In conjunction with primary screening and final treatment, colposcopy plays an important role in guiding the follow-up process [50]. However, the accuracy of colposcopy is largely dependent on the subjective experience of colposcopists and pathologists [35]. The sensitivity of colposcopy for CIN2 + detection varies between 65 and 100% [51,52,53], and the misdiagnosis rate is higher in LMICs due to a shortage of experienced colposcopists. We consider that the finding that patients with a strongly positive CerMe had the highest incidence of CIN2 + with a PPV of 90.0% warrants particular clinical attention. Moreover, MeCy, combining stratified CerMe with cytology, could provide objective and quantitative reference indexes for colposcopists. Longitudinal studies with long-term follow-up are needed to validate the clinical feasibility of MeCy in assisting colposcopic pathology.

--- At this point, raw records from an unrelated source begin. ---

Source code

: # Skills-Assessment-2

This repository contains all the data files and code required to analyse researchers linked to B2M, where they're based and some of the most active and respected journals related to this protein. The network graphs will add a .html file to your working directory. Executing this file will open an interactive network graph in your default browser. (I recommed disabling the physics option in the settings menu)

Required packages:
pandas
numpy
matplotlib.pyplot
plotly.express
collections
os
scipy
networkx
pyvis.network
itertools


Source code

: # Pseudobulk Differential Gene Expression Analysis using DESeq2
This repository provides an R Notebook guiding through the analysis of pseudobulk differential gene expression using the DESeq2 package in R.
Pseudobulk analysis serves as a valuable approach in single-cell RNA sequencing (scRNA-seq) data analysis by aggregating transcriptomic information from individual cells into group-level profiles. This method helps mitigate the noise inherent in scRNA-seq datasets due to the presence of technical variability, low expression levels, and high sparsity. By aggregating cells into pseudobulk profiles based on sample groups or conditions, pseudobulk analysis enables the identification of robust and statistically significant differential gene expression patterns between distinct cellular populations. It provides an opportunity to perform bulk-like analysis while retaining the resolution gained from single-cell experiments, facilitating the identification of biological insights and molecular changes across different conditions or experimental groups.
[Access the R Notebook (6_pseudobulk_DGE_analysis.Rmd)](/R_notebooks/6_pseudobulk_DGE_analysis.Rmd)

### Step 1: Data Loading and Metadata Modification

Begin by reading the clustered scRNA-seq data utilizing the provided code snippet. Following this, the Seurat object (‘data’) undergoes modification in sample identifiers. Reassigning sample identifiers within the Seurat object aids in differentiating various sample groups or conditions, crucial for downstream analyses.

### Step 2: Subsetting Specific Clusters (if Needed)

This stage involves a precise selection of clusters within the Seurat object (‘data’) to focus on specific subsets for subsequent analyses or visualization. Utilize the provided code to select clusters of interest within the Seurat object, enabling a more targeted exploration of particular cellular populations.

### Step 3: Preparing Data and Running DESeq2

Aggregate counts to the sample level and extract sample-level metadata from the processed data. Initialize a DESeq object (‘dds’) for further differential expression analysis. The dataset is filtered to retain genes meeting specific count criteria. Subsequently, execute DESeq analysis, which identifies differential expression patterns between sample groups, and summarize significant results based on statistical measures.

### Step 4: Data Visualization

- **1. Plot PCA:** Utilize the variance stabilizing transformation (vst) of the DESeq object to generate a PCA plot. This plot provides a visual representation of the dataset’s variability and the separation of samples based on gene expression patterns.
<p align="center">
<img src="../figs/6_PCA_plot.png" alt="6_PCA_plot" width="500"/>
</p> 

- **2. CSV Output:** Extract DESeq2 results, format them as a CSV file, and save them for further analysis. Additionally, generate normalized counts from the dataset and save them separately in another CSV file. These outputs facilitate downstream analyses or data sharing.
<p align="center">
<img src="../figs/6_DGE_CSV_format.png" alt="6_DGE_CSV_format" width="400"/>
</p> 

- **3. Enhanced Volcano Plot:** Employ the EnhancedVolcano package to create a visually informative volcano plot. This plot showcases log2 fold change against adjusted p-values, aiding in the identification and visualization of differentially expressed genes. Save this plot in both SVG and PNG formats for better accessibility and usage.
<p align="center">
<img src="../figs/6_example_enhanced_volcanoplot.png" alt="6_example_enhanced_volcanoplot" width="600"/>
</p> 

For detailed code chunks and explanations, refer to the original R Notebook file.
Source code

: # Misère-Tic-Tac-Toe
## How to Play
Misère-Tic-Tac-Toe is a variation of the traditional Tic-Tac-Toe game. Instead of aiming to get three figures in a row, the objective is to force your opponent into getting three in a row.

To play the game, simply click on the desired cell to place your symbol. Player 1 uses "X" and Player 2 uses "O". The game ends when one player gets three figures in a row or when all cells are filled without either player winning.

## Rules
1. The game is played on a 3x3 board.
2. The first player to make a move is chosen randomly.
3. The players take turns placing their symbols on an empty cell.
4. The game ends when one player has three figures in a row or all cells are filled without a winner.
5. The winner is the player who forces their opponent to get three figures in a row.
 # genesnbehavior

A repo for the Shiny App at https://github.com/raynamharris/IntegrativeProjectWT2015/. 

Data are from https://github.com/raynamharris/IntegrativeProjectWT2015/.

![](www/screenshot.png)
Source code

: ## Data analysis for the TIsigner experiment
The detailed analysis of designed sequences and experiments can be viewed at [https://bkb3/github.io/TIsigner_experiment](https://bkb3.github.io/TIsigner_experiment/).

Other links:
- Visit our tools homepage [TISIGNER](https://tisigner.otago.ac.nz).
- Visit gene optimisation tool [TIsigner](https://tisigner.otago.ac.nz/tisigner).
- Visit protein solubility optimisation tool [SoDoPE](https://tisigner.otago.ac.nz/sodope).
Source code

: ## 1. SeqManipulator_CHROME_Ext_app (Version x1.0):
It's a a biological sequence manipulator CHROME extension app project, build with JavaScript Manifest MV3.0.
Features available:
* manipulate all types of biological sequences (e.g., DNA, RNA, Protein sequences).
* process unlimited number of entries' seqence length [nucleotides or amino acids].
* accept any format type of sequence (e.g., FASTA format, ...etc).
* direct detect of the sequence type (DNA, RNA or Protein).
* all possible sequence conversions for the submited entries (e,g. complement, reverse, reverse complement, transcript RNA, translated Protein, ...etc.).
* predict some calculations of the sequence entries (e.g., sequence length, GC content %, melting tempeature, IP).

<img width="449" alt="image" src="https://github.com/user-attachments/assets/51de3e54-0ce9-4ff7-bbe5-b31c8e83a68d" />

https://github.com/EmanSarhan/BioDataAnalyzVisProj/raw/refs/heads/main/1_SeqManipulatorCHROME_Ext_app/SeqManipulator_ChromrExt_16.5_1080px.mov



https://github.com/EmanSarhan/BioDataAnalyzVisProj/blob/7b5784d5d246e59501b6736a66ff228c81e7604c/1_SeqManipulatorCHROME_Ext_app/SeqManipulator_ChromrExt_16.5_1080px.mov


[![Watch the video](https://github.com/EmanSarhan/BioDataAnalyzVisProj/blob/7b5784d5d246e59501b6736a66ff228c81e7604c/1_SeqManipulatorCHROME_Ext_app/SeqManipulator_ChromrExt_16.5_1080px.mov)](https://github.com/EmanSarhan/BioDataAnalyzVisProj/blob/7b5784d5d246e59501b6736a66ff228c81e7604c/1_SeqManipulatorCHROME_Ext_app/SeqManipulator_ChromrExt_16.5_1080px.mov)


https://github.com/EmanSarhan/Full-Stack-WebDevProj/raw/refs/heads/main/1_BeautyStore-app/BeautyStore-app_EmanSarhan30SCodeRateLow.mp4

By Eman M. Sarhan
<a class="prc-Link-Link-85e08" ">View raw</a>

We described a group of > 3000 hrHPV-positive women who underwent cytology, colposcopy, and CerMe detection. To the best of our knowledge, this is the largest reported cohort and allows a systematic and comprehensive comparison of triage performance. Nonetheless, a limitation of this study is that it is based on a single screening independent of previous screening results; thus, participants included first-time screening and follow-up cases without a history of CIN2 + or other malignancies. Additionally, it is difficult to avoid missed diagnosis of colposcopy influenced by subjective factors. High-risk patients, particularly patients with a strongly positive CerMe, require further histological diagnosis involving loop electrosurgical excision procedure and endometrial biopsy to identify false-negative cases resulting from colposcopy.

These results demonstrated that CerMe detection served as a practicable triage approach for hrHPV-positive women to reduce unnecessary over-referrals and may provide a reference for pathological diagnosis. We intend to continue the follow-up of high-risk patients to clarify the predictive value of CerMe detection for disease progression.

Conclusions

CerMe detection can be used as an effective, noninvasive, and objective triage strategy for hrHPV-positive women to reduce unnecessary over-referrals, which is an important supplement to the current screening guidelines for cervical cancer.